Devlet Bahçeli, Mart 2019'da yapılacak yerel seçimlere ilişkin olarak açıklamalarda bulundu.
CHP-HDP ve İYİ Parti'den oluştuğunu iddia ettiği 'Zillet İttifakı'na değinen Bahçeli, "Bugün zillet ittifakı rezaletin çukurundadır. 31 Mart 2019 Mahalli İdareler Seçimleri için son kozlarını masaya sürmüşlerdir. 1 Nisan sabahı Türkiye için yeni bir kurgu yapan, yeni bir Gezi düşü kuran, yeni bir sokak hareketi düşleyen varsa kuşku yok ki buna pişman olacaktır. Masum taleplerin seslendirilmesi amacıyla sokağı adres gösterenler, bunu da televizyon ekranlarından hayasızca yapanlar fitne tetikçiliğinin sonuçlarına katlanacaklardır" dedi.
Bahçeli şöyle devam etti:
Daha önce söyledim, bir kez daha söylüyorum, CHP-HDP-İP ve diğer mayası lekeli ortakları demokrasi dışı arayışlarla Cumhurbaşkanlığı Hükümet Sistemi’ni berhava etmeyi amaçlıyorlarsa, 12 Eylül öncesi şartları bu mankurtlara ikazla hatırlatmayı tarihi bir görev addederim.

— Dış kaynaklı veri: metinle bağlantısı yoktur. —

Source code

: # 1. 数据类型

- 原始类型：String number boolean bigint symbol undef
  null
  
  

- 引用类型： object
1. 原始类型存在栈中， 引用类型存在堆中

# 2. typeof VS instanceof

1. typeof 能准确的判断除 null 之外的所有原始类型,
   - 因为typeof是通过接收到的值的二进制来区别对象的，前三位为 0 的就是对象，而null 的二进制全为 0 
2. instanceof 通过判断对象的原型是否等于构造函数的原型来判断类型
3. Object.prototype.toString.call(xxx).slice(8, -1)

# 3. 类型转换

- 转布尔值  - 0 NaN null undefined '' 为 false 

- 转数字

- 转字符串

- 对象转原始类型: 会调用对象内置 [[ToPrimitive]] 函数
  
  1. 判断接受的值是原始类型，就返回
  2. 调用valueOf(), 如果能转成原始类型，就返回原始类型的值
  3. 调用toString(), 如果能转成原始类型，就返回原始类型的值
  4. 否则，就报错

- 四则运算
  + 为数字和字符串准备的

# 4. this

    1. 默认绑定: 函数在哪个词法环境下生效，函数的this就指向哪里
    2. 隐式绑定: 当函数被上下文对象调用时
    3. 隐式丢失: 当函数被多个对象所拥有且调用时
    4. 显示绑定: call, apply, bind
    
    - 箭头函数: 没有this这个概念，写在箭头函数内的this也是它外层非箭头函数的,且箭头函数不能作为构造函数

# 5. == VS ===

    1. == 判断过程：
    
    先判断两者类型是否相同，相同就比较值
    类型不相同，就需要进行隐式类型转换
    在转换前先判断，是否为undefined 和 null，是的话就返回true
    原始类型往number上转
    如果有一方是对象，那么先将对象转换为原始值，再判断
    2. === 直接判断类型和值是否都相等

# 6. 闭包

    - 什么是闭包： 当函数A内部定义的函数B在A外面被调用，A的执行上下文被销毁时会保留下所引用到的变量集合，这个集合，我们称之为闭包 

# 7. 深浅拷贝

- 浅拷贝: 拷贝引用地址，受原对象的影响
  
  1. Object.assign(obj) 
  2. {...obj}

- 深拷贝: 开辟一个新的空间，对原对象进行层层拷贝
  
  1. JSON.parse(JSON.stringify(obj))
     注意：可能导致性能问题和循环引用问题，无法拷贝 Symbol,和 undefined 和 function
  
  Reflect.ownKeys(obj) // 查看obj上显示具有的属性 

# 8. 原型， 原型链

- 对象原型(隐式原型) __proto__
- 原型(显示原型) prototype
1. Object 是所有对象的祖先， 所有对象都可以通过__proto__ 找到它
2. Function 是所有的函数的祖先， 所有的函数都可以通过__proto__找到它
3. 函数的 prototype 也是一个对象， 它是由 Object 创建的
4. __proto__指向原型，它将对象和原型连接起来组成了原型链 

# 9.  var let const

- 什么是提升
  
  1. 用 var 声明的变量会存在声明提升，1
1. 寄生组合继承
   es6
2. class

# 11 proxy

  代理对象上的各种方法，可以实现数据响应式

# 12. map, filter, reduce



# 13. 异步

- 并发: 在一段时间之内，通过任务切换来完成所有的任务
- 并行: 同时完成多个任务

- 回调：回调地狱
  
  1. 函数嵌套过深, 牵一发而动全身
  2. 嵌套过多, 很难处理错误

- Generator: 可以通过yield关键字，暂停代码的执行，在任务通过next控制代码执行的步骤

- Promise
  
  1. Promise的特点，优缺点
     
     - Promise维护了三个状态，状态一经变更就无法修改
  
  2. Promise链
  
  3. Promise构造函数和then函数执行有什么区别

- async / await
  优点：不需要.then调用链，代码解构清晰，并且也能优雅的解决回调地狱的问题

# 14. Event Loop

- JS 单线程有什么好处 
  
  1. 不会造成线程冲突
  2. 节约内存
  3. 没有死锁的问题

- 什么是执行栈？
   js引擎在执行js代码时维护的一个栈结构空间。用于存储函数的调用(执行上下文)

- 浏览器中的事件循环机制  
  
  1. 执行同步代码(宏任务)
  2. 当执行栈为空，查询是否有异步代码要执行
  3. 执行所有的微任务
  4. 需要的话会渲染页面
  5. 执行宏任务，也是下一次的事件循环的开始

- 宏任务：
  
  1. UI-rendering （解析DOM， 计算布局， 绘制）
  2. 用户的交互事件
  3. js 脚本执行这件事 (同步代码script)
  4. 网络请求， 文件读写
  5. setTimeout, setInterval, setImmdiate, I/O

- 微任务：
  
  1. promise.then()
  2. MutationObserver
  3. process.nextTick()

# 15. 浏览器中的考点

Fransa’yı baştan ayağa saran ve diğer Avrupa ülkelerine sıçrayan sarı yelek terörüne özenen varsa, bunun bedelini çok ağır ödeyeceklerini de şimdiden ifade etmek isterim. Sarı yelek giyen çıplak yatmayı göze almalıdır. Bu işin şakası yoktur. Mesele beka meselesidir. Mesele Türkiye meselesidir. Adalet Bakanlığı’nın önüne sandalye atıp oturmak için rest çekenler, YSK’yı kuşatmadan bahsedenler, zoru görünce kaçacak yer arayanlar vakit geç olmadan ayaklarını denk almalıdırlar.
Milliyetçi Hareket Partisi 31 Mart 2019 Mahalli İdareler Seçimleri’ne üç belediye fazla alırım, beş belediye eksik alırım anlayışıyla yaklaşmıyor, yaklaşmayacaktır. 1 Nisan 2019 sabahı Türkiye’nin başına çorap örmek için hazırlık yapan, el ovuşturan, sarı rüyalar gören kim ya da kimler varsa karşılarında bizi bulacaklardır.
Cumhurbaşkanlığı Hükümet Sistemi’nin güçlenip Cumhur İttifakı’nın geleceğin mimarı olabilmesi için 31 Mart 2019 eşiği güvenle ve demokratik denge eşliğinde geçilmelidir. 31 Mart 2019 Mahalli İdareler Seçimlerine, önce ülkem ve milletim, sonra partim ve ben ilkesi kapsamında bakıyor, bu şekilde kavrıyoruz. Çünkü Türkiye’nin beka düzeyinde tehditlerle muhatap olduğunu görüyor, sadece elimizi değil gövdemizi de taşın altına seve seve koyuyoruz.
31 Mart 2019’da Türkiye kazansın istiyoruz. 31 Mart 2019’da huzur, kardeşlik, refah, beka ve milli birlik öne çıksın diyoruz. Samimiyetle hareket edeceğiz, çerden çöpten, eften püften meselelere takılmayacağız. Milli mutabakatla, Cumhur İttifakı’nın ruhuyla Türkiye’nin prangalarını söküp atacağız. Denizi geçmişken derede boğulmayacağız. Yeni bir Türk zaferine cumhurun ittifak duruşuyla imza atacağız. Ve mutlaka başaracağız, 2023 hedeflerine elele, omuz omuza, dayanışma halinde ulaşacağız.